Proposals to curb the parallel economy, nips and tucks in i-t exemption limits, steps towards unlocking stalled money — the govt seems determined to revive the investment cycle
The Budget is high on intent and high on action as the government has taken decisive steps on many fronts. The proposals appear to be in the right direction as they look to kickstart the investment cycle by focusing on the triad of roads, ports and power, accompanied by financial market reforms.
Steps to monetise gold and the issue of gold bonds will go a long way in boosting households’ financial savings whereas gold coins should help reduce imports. The budget floats many proposals to curb the parallel economy. One of them is to prohibit acceptance or payment of any amount of R20,000 or more for transactions in immovable property. Further, quoting PAN will be mandatory for any transaction exceeding R1 lakh.
The widely anticipated hike in the section 80C limit did not happen and Section 80CCD saw an additional deduction of R50,000 on investments in NPS. Pension, however, should have been given the EEE status. The hike in deduction for health cover premium was long overdue.
The rationalisation of the capital gains regime for REITs and Infrastructure Investment Trusts and a pass-through facility for REITs’rental income will help release the funds locked up in various completed projects. Tax-free infra bonds will aid long-term financing of projects. These bonds should be made available for retail investors as well. The merger of mutual fund (MF) schemes will no longer attract capital gains tax, which should encourage consolidation in the MF industry.

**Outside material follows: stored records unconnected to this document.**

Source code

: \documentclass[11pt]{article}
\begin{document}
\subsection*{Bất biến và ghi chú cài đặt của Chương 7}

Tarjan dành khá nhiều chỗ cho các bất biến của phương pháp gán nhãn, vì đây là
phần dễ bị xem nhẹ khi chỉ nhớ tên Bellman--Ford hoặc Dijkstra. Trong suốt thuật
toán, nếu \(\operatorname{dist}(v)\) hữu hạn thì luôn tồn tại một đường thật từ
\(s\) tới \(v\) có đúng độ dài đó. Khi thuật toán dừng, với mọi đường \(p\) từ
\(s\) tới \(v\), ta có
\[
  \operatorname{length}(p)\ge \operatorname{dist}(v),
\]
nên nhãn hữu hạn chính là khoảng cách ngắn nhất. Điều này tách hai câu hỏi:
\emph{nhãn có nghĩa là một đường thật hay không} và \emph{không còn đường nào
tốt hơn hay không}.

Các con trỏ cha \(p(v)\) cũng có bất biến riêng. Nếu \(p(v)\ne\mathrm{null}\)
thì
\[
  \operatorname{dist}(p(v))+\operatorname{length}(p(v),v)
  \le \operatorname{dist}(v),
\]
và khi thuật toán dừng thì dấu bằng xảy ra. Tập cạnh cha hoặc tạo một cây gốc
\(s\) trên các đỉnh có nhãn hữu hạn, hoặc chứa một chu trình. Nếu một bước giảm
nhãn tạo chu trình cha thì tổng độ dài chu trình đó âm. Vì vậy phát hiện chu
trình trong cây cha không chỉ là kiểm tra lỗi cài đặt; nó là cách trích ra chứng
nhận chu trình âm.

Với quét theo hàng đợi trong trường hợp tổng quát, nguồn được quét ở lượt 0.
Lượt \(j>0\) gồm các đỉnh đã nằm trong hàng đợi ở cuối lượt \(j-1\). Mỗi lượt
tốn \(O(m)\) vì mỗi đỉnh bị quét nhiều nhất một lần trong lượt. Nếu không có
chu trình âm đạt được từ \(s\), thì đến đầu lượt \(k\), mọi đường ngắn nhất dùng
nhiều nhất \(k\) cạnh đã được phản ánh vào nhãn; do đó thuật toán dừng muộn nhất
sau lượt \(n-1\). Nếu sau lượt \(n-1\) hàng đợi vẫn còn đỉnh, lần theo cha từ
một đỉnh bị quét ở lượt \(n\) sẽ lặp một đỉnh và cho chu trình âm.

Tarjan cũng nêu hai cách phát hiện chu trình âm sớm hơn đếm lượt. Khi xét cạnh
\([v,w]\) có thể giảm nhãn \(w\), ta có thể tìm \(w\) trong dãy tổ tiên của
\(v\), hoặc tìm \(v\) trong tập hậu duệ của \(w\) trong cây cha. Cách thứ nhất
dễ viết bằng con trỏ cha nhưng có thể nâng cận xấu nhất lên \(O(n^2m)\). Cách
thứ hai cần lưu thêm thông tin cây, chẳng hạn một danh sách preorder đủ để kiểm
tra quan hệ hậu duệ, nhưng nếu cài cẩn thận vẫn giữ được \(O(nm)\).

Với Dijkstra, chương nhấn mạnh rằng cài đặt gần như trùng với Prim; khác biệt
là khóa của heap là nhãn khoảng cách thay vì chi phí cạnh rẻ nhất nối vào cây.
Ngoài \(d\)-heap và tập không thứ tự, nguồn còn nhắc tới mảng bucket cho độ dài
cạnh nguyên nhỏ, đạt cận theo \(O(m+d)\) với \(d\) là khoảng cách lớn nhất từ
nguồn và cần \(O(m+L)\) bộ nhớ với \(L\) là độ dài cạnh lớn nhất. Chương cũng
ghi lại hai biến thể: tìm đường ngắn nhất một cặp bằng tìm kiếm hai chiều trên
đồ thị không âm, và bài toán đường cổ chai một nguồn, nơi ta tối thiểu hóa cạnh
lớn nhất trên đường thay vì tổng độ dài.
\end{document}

The budget has several proposals for those at the bottom of the pyramid. Pradhan Mantri Suraksha Bima Yojana, an accident cover with R2 lakh sum assured for merely R12 per year, has been proposed. Along with Pradhan Mantri Jeevan Jyoti Bima Yojana and Atal Pension Yojana, it has been clubbed under ‘Universal Social Security System’. For the middle class, the budget does not have much in terms of increasing the disposable income. For the top of the pyramid, the replacement of wealth tax with a surcharge is a step in the right direction.
The Budget is a statement of account for the government. Considering its limitations, the government has done a great job. There is a visible effort to unlock the money held up in non-productive assets.